NEW YORK (AP) — From teeming Times Square to an Asian capital hosting its first public New Year’s Eve countdown in decades, the world looked to the start of 2013 with hope for renewal after a year of economic turmoil, searing violence and natural disasters.
Fireworks, concerts and celebrations unfolded around the globe to ring in the new year and, for some, to wring out the old.
“With all the sadness in the country, we’re looking for some good changes in 2013,” Laura Concannon, of Hingham, Mass., said as she, her husband, Kevin, and his parents took in the scene in bustling Times Square on Monday.
A blocks-long line of bundled-up revelers with New Year’s hats and sunglasses boasting “2013” formed hours before the first ball drop in decades without Dick Clark, who died in April and was to be honored with a tribute concert and his name printed on pieces of confetti.
Security in Times Square was tight, with a mass of uniformed police and plainclothes officers assigned to blend into the crowd. With police Commissioner Raymond Kelly proclaiming that Times Square would be the “safest place in the world on New Year’s Eve,” officers used barriers to prevent overcrowding and checkpoints to inspect vehicles, enforce a ban on alcohol and check handbags.
Elsewhere hours earlier, lavish fireworks displays lit up skylines in Sydney, Hong Kong and Shanghai. The United Arab Emirates city of Dubai then took up the baton with a spectacular display featuring multicolored fireworks dancing up and down the world’s tallest building, the Burj Khalifa.
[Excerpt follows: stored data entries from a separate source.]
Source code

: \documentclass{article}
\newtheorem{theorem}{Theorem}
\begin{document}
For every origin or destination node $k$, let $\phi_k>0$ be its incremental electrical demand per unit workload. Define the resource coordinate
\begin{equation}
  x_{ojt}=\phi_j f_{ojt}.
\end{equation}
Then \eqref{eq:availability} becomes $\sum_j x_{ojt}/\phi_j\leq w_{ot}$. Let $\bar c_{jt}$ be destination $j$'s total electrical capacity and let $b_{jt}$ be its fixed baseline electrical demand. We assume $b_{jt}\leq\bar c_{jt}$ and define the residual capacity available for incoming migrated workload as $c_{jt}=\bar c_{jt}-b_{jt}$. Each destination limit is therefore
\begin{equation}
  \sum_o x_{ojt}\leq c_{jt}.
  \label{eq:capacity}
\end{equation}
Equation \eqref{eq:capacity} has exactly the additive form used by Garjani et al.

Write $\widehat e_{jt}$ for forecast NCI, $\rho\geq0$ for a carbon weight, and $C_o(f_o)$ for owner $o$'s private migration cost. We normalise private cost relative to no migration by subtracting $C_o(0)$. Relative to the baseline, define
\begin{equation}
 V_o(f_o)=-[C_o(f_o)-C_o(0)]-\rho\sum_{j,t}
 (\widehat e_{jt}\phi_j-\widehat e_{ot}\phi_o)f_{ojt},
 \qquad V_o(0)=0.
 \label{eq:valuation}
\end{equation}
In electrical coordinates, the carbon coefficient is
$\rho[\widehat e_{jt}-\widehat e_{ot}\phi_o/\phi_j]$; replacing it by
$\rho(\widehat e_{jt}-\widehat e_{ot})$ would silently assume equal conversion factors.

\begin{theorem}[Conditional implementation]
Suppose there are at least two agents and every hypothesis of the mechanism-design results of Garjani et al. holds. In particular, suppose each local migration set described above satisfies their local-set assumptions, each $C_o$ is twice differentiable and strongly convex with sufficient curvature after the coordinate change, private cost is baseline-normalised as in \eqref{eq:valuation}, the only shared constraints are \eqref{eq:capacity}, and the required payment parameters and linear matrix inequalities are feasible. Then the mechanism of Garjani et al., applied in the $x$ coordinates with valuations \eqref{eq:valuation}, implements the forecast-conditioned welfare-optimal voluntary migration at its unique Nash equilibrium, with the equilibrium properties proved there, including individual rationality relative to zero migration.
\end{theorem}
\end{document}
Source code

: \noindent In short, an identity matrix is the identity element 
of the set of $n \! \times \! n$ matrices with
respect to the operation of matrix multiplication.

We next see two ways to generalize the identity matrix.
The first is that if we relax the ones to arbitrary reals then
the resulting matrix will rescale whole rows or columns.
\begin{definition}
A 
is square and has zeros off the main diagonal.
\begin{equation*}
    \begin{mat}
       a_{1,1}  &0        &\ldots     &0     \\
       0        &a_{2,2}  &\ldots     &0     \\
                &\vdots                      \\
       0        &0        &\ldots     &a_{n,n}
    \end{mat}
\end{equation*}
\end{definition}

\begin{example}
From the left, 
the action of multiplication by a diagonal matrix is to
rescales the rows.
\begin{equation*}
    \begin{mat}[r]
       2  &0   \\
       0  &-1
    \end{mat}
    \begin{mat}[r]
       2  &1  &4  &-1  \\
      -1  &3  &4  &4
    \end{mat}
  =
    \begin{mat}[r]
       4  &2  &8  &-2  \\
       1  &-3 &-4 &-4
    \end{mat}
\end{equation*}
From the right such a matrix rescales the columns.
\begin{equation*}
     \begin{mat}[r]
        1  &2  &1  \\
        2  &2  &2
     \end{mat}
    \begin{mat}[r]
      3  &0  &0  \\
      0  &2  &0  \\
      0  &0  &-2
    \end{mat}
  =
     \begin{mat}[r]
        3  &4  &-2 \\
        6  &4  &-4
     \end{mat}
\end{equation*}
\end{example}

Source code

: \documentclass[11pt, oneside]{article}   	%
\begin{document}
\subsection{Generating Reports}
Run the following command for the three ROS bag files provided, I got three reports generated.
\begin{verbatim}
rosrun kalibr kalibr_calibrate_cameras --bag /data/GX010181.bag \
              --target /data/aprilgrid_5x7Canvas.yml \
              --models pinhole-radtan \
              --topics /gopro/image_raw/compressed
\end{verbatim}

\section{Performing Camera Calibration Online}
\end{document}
In Russia, Moscow’s iconic Red Square was filled with spectators as fireworks exploded near the Kremlin.
Organizers said about 90,000 people gathered in a large field in Yangon, Myanmar, for their first chance to do what much of the world does every Dec. 31 — watch a countdown. The reformist government that took office last year in the country, long under military rule, threw the nation’s first public New Year’s celebration in decades.